Le départ de l’amiral Boscawen était l’instant attendu par Chunda-Sahib, dont tous les préparatifs étaient faits. Dupleix avec ce rare désintéressement et ce soin incessant des ressources de la colonie qui l’ont si éminemment distingué, avait avancé à ce prince cent mille roupies de ses propres fonds, et persuadé à d’autres personnes d’y en ajouter deux cent mille[1]. Il lui fournit aussi huit cents Européens, trois cents Africains et un train d’artillerie dont l’entretien cessa de peser sur Pondichéry, quoique Dupleix se réservât le droit de rappeler ses troupes. Elles marchèrent vers Trichinopoly avec Chunda-Sahib, sous le commandement immédiat de M. Duquesne, le jour même où la flotte s’éloigna. La prise de cette ville devait mettre fin à toute résistance puisque le seul homme qui eût l’ombre d’un droit à faire valoir en opposition à Chunda-Sahib, s’était enfermé dans cette forteresse.

À cette heure il est aussi évident pour nous qu’il l’était alors pour Dupleix, que de la capture de Trichinopoly dépendait l’établissement de la prépondérance permanente de la France dans l’Inde méridionale. Si elle se fût réalisée, Chunda-Sahib n’avait plus aucun rival, et les Anglais plus le moindre prétexte pour refuser de reconnaître sa suprématie qui, dès lors, aurait été tellement consolidée, qu’ils n’auraient pas osé la mettre en question.
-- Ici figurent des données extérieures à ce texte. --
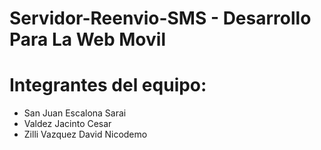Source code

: # Servidor-Reenvio-SMS - Desarrollo Para La Web Movil

# Integrantes del equipo:
- San Juan Escalona Sarai
- Valdez Jacinto Cesar
- Zilli Vazquez David Nicodemo
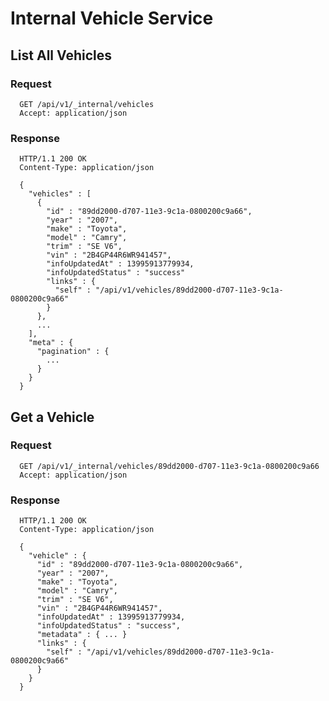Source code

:Internal Vehicle Service
========================


List All Vehicles
-----------------

### Request

      GET /api/v1/_internal/vehicles
      Accept: application/json

### Response

      HTTP/1.1 200 OK
      Content-Type: application/json

      {
        "vehicles" : [
          {
            "id" : "89dd2000-d707-11e3-9c1a-0800200c9a66",
            "year" : "2007",
            "make" : "Toyota",
            "model" : "Camry",
            "trim" : "SE V6",
            "vin" : "2B4GP44R6WR941457",
            "infoUpdatedAt" : 13995913779934,
            "infoUpdatedStatus" : "success"
            "links" : {
              "self" : "/api/v1/vehicles/89dd2000-d707-11e3-9c1a-0800200c9a66"
            }
          },
          ...
        ],
        "meta" : {
          "pagination" : {
            ...
          }
        }
      }


Get a Vehicle
-------------

### Request

      GET /api/v1/_internal/vehicles/89dd2000-d707-11e3-9c1a-0800200c9a66
      Accept: application/json

### Response

      HTTP/1.1 200 OK
      Content-Type: application/json

      {
        "vehicle" : {
          "id" : "89dd2000-d707-11e3-9c1a-0800200c9a66",
          "year" : "2007",
          "make" : "Toyota",
          "model" : "Camry",
          "trim" : "SE V6",
          "vin" : "2B4GP44R6WR941457",
          "infoUpdatedAt" : 13995913779934,
          "infoUpdatedStatus" : "success",
          "metadata" : { ... }
          "links" : {
            "self" : "/api/v1/vehicles/89dd2000-d707-11e3-9c1a-0800200c9a66"
          }
        }
      }
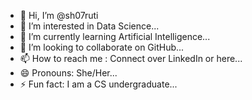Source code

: - 👋 Hi, I’m @sh07ruti
- 👀 I’m interested in Data Science...
- 🌱 I’m currently learning Artificial Intelligence...
- 💞️ I’m looking to collaborate on GitHub...
- 📫 How to reach me : Connect over LinkedIn or here...
- 😄 Pronouns: She/Her...
- ⚡ Fun fact: I am a CS undergraduate...

<!---
sh07ruti/sh07ruti is a ✨ special ✨ repository because its `README.md` (this file) appears on your GitHub profile.
You can click the Preview link to take a look at your changes.
--->
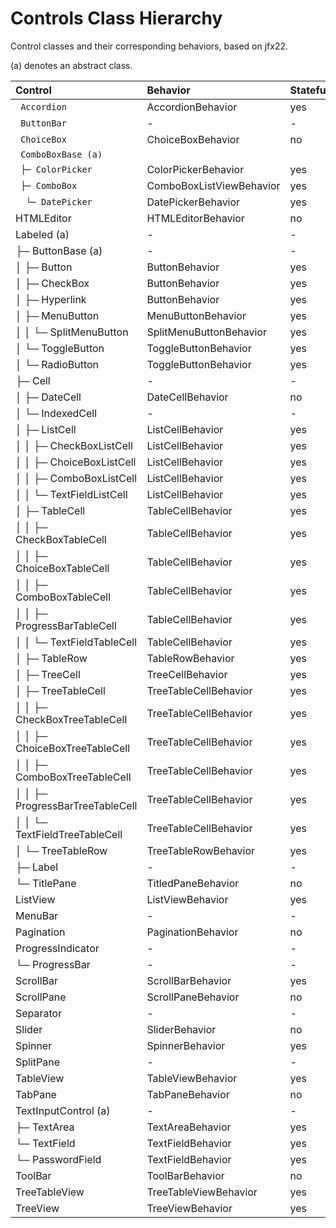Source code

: # Controls Class Hierarchy

Control classes and their corresponding behaviors, based on jfx22.

(a) denotes an abstract class.

|Control                                     |Behavior                  |Stateful?    |
|:-------------------------------------------|:-------------------------|:------------|
|` Accordion`                                  |AccordionBehavior         |yes
|` ButtonBar`                                  |-                         |-
|` ChoiceBox`                                  |ChoiceBoxBehavior         |no
|` ComboBoxBase (a)`                           |                          |
|`  ├─ ColorPicker `                           |ColorPickerBehavior       |yes
|`  ├─ ComboBox `                              |ComboBoxListViewBehavior  |yes
|`  └─ DatePicker`                             |DatePickerBehavior        |yes
| HTMLEditor                                 |HTMLEditorBehavior        |no
| Labeled (a)                                |-                         |-
|  ├─ ButtonBase (a)                         |-                         |-
|  │   ├─ Button                             |ButtonBehavior            |yes
|  │   ├─ CheckBox                           |ButtonBehavior            |yes
|  │   ├─ Hyperlink                          |ButtonBehavior            |yes
|  │   ├─ MenuButton                         |MenuButtonBehavior        |yes
|  │   │   └─ SplitMenuButton                |SplitMenuButtonBehavior   |yes
|  │   └─ ToggleButton                       |ToggleButtonBehavior      |yes
|  │       └─ RadioButton                    |ToggleButtonBehavior      |yes
|  ├─ Cell                                   |-                         |-
|  │   ├─ DateCell                           |DateCellBehavior          |no
|  │   └─ IndexedCell                        |-                         |-
|  │       ├─ ListCell                       |ListCellBehavior          |yes
|  │       │   ├─ CheckBoxListCell           |ListCellBehavior          |yes
|  │       │   ├─ ChoiceBoxListCell          |ListCellBehavior          |yes
|  │       │   ├─ ComboBoxListCell           |ListCellBehavior          |yes
|  │       │   └─ TextFieldListCell          |ListCellBehavior          |yes
|  │       ├─ TableCell                      |TableCellBehavior         |yes
|  │       │   ├─ CheckBoxTableCell          |TableCellBehavior         |yes
|  │       │   ├─ ChoiceBoxTableCell         |TableCellBehavior         |yes
|  │       │   ├─ ComboBoxTableCell          |TableCellBehavior         |yes
|  │       │   ├─ ProgressBarTableCell       |TableCellBehavior         |yes
|  │       │   └─ TextFieldTableCell         |TableCellBehavior         |yes
|  │       ├─ TableRow                       |TableRowBehavior          |yes
|  │       ├─ TreeCell                       |TreeCellBehavior          |yes
|  │       ├─ TreeTableCell                  |TreeTableCellBehavior     |yes
|  │       │   ├─ CheckBoxTreeTableCell      |TreeTableCellBehavior     |yes
|  │       │   ├─ ChoiceBoxTreeTableCell     |TreeTableCellBehavior     |yes
|  │       │   ├─ ComboBoxTreeTableCell      |TreeTableCellBehavior     |yes
|  │       │   ├─ ProgressBarTreeTableCell   |TreeTableCellBehavior     |yes
|  │       │   └─ TextFieldTreeTableCell     |TreeTableCellBehavior     |yes
|  │       └─ TreeTableRow                   |TreeTableRowBehavior      |yes
|  ├─ Label                                  |-                         |-
|  └─ TitlePane                              |TitledPaneBehavior        |no
| ListView                                   |ListViewBehavior          |yes
| MenuBar                                    |-                         |-
| Pagination                                 |PaginationBehavior        |no
| ProgressIndicator                          |-                         |-
|  └─ ProgressBar                            |-                         |-
| ScrollBar                                  |ScrollBarBehavior         |yes
| ScrollPane                                 |ScrollPaneBehavior        |no
| Separator                                  |-                         |-
| Slider                                     |SliderBehavior            |no
| Spinner                                    |SpinnerBehavior           |yes
| SplitPane                                  |-                         |-
| TableView                                  |TableViewBehavior         |yes
| TabPane                                    |TabPaneBehavior           |no
| TextInputControl (a)                       |-                         |-
|  ├─ TextArea                               |TextAreaBehavior          |yes
|  └─ TextField                              |TextFieldBehavior         |yes
|      └─ PasswordField                      |TextFieldBehavior         |yes
| ToolBar                                    |ToolBarBehavior           |no
| TreeTableView                              |TreeTableViewBehavior     |yes
| TreeView                                   |TreeViewBehavior          |yes


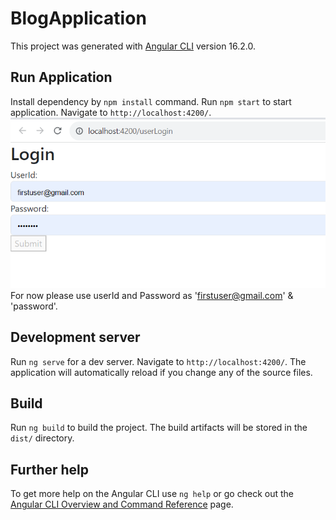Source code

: # BlogApplication

This project was generated with [Angular CLI](https://github.com/angular/angular-cli) version 16.2.0.

## Run Application

Install dependency by `npm install` command. Run `npm start` to start application. Navigate to `http://localhost:4200/`.
![You will get this on local host.](image.png)
For now please use userId and Password as 'firstuser@gmail.com' & 'password'.

## Development server

Run `ng serve` for a dev server. Navigate to `http://localhost:4200/`. The application will automatically reload if you change any of the source files.

## Build

Run `ng build` to build the project. The build artifacts will be stored in the `dist/` directory.

## Further help

To get more help on the Angular CLI use `ng help` or go check out the [Angular CLI Overview and Command Reference](https://angular.io/cli) page.
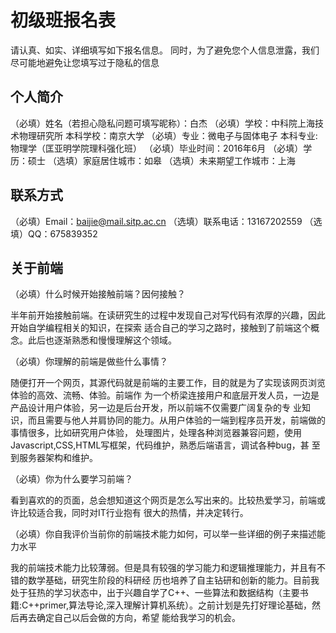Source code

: # 初级班报名表

请认真、如实、详细填写如下报名信息。
同时，为了避免您个人信息泄露，我们尽可能地避免让您填写过于隐私的信息

## 个人简介

（必填）姓名（若担心隐私问题可填写昵称）：白杰
（必填）学校：中科院上海技术物理研究所   本科学校：南京大学
（必填）专业：微电子与固体电子           本科专业:物理学（匡亚明学院理科强化班）
（必填）毕业时间：2016年6月
（必填）学历：硕士
（选填）家庭居住城市：如皋
（选填）未来期望工作城市：上海

## 联系方式

（必填）Email：baijie@mail.sitp.ac.cn
（选填）联系电话：13167202559
（选填）QQ：675839352

## 关于前端

（必填）什么时候开始接触前端？因何接触？ 
  
  半年前开始接触前端。在读研究生的过程中发现自己对写代码有浓厚的兴趣，因此开始自学编程相关的知识，在探索
适合自己的学习之路时，接触到了前端这个概念。此后也逐渐熟悉和慢慢理解这个领域。

（必填）你理解的前端是做些什么事情？
  
  随便打开一个网页，其源代码就是前端的主要工作，目的就是为了实现该网页浏览体验的高效、流畅、体验。前端作
为一个桥梁连接用户和底层开发人员，一边是产品设计用户体验，另一边是后台开发，所以前端不仅需要广阔复杂的专
业知识，而且需要与他人并肩协同的能力。从用户体验的一端到程序员开发，前端做的事情很多，比如研究用户体验，
处理图片，处理各种浏览器兼容问题，使用Javascript,CSS,HTML写框架，代码维护，熟悉后端语言，调试各种bug，甚
至到服务器架构和维护。

（必填）你为什么要学习前端？
  
  看到喜欢的的页面，总会想知道这个网页是怎么写出来的。比较热爱学习，前端或许比较适合我，同时对IT行业抱有
很大的热情，并决定转行。

（必填）你自我评价当前你的前端技术能力如何，可以举一些详细的例子来描述能力水平
  
  我的前端技术能力比较薄弱。但是具有较强的学习能力和逻辑推理能力，并且有不错的数学基础，研究生阶段的科研经
历也培养了自主钻研和创新的能力。目前我处于狂热的学习状态中，出于兴趣自学了C++、一些算法和数据结构（主要书
籍:C++primer,算法导论,深入理解计算机系统）。之前计划是先打好理论基础，然后再去确定自己以后会做的方向，希望
能给我学习的机会。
Ils se seraient donc vus forcés d’admettre sur la côte de Coromandel la domination d’un prince irrévocablement lié aux Français par inclination, par reconnaissance et par intérêt.

Voilà bien quelle était la politique de Dupleix ; pour la faire triompher, il mettait tous les secours possibles à la disposition de ses alliés. Il leur donnait de l’argent, des hommes, des canons et des officiers. De leur côté, l’obligation qu’ils s’étaient imposée en quittant Pondichéry, était de suivre le plan que leur avait tracé Dupleix comme le plus profitable à leurs intérêts aussi bien qu’aux siens, savoir, de marcher droit sur Trichinopoly.

Mais ici nous rencontrons un nouvel exemple de l’impuissance qui frappe le plus grand génie, quand il ne trouve dans les instruments dont il peut disposer, que faiblesse et hésitation. Assurément, après avoir

  1. Ces avances étaient garanties par des terres abandonnées temporairement aux Français.